Dataset excerpts
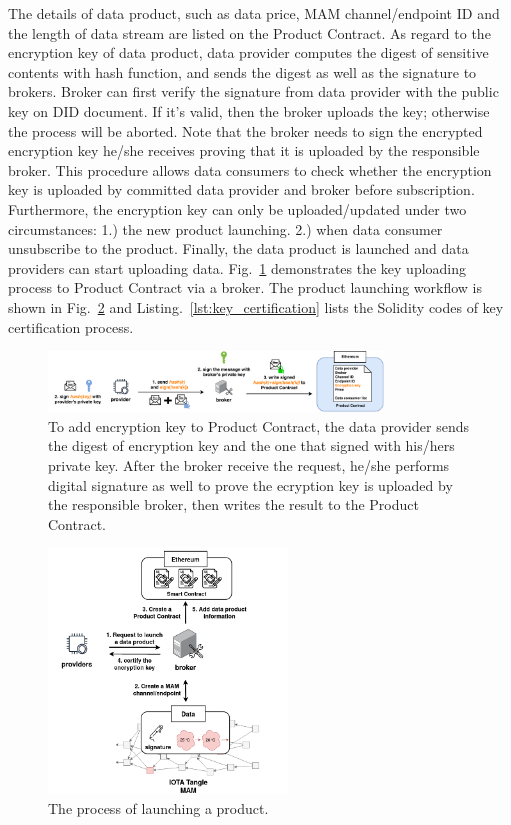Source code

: \documentclass[conference]{IEEEtran}
\begin{document}
The details of data product, such as data price, MAM channel/endpoint ID and the length of data stream are listed on the Product Contract. As regard to the encryption key of data product, data provider computes the digest of sensitive contents with hash function, and sends the digest as well as the signature to brokers. Broker can first verify the signature from data provider with the public key on DID document. If it's valid, then the broker uploads the key; otherwise the process will be aborted. Note that the broker needs to sign the encrypted encryption key he/she receives proving that it is uploaded by the responsible broker. This procedure allows data consumers to check whether the encryption key is uploaded by committed data provider and broker before subscription. Furthermore, the encryption key can only be uploaded/updated under two circumstances: 1.) the new product launching. 2.) when data consumer unsubscribe to the product. Finally, the data product is launched and data providers can start uploading data. Fig.~\ref{fig:key_upload} demonstrates the key uploading process to Product Contract via a broker. The product launching workflow is shown in Fig.~\ref{fig:launching_product} and Listing.~\ref{lst:key_certification} lists the Solidity codes of key certification process.

\begin{figure}[h]
    \centering
    \includegraphics[width=3.5in]{key_upload}
    \caption{To add encryption key to Product Contract, the data provider sends the digest of encryption key and the one that signed with his/hers private key. After the broker receive the request, he/she performs digital signature as well to prove the ecryption key is uploaded by the responsible broker, then writes the result to the Product Contract.}
    \label{fig:key_upload}
\end{figure}

\begin{figure}[!t]
    \centering
    \includegraphics[width=2.5in]{launching_product}
    \caption{The process of launching a product.}
    \label{fig:launching_product}
\end{figure}
\end{document}
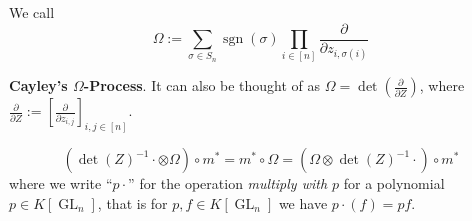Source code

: \begin{definition}
  We call
  \begin{equation}
    \Omega := \sum_{\sigma \in S_n} \operatorname{sgn} \left( \sigma \right) \prod_{ i \in [ n ] } \frac{\partial}{\partial z_{i , \sigma \left( i \right)}}
  \end{equation}
\end{definition}
\textbf{Cayley's $\Omega$-Process}.
It can also be thought of as $ \Omega = \operatorname{det} \left( \frac{\partial}{\partial Z} \right) $, where $\frac{\partial}{\partial Z} := \left\lbrack \frac{\partial}{\partial z_{i,j}} \right\rbrack_{i,j \in [ n ]} $.

\begin{lemma}
  \begin{equation}
    \left( \operatorname{det} \left( Z \right) ^{-1} {\cdot} \otimes \Omega \right) \circ m^\ast
    = m^\ast \circ \Omega
    = \left( \Omega \otimes \operatorname{det} \left( Z \right) ^{-1} {\cdot} \right) \circ m^\ast
  \end{equation}
  where we write ``$ p {\cdot} $'' for the operation \textit{multiply with $ p $} for a polynomial $ p \in K \left\lbrack \operatorname{GL}_n \right\rbrack $, that is for $p,f \in K[\operatorname{GL}_n]$ we have $p{\cdot}(f) = pf$.
\end{lemma}

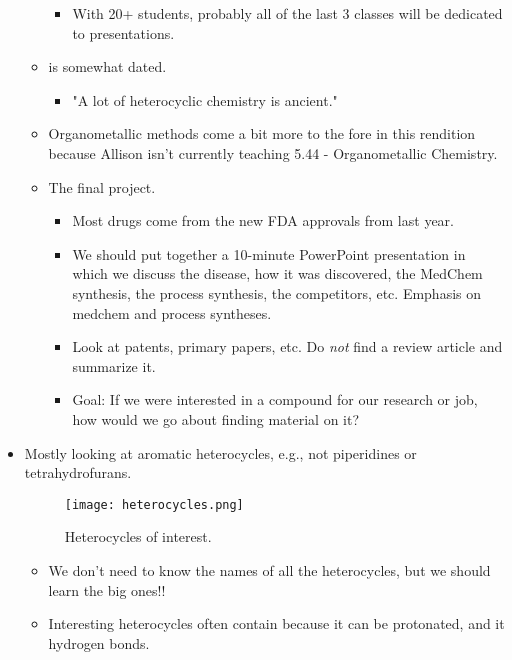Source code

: \documentclass[../notes.tex]{subfiles}
\begin{document}
\begin{itemize}
\begin{itemize}
        \begin{itemize}
            \item With 20+ students, probably all of the last 3 classes will be dedicated to presentations.
        \end{itemize}
        \item \textcite{bib:JouleMills} is somewhat dated.
        \begin{itemize}
            \item "A lot of heterocyclic chemistry is ancient."
        \end{itemize}
        \item Organometallic methods come a bit more to the fore in this rendition because Allison isn't currently teaching 5.44 - Organometallic Chemistry.
        \item The final project.
        \begin{itemize}
            \item Most drugs come from the new FDA approvals from last year.
            \item We should put together a 10-minute PowerPoint presentation in which we discuss the disease, how it was discovered, the MedChem synthesis, the process synthesis, the competitors, etc. Emphasis on medchem and process syntheses.
            \item Look at patents, primary papers, etc. Do \emph{not} find a review article and summarize it.
            \item Goal: If we were interested in a compound for our research or job, how would we go about finding material on it?
        \end{itemize}
    \end{itemize}
    \item Mostly looking at aromatic heterocycles, e.g., not piperidines or tetrahydrofurans.
    \begin{figure}[H]
        \centering
        \texttt{[image: heterocycles.png]}
        \caption{Heterocycles of interest.}
        \label{fig:heterocycles}
    \end{figure}
    \begin{itemize}
        \item We don't need to know the names of all the heterocycles, but we should learn the big ones!!
        \item Interesting heterocycles often contain because it can be protonated, and it hydrogen bonds.
        \begin{itemize}

\end{itemize}
\end{itemize}
\end{itemize}
\end{document}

Work item
Reproduce exactly the line containing "the big ones!!" and every line after it through the end of the records above, and nothing else.

Answer space
        \item We don't need to know the names of all the heterocycles, but we should learn the big ones!!
        \item Interesting heterocycles often contain because it can be protonated, and it hydrogen bonds.
        \begin{itemize}

\end{itemize}
\end{itemize}
\end{itemize}
\end{document}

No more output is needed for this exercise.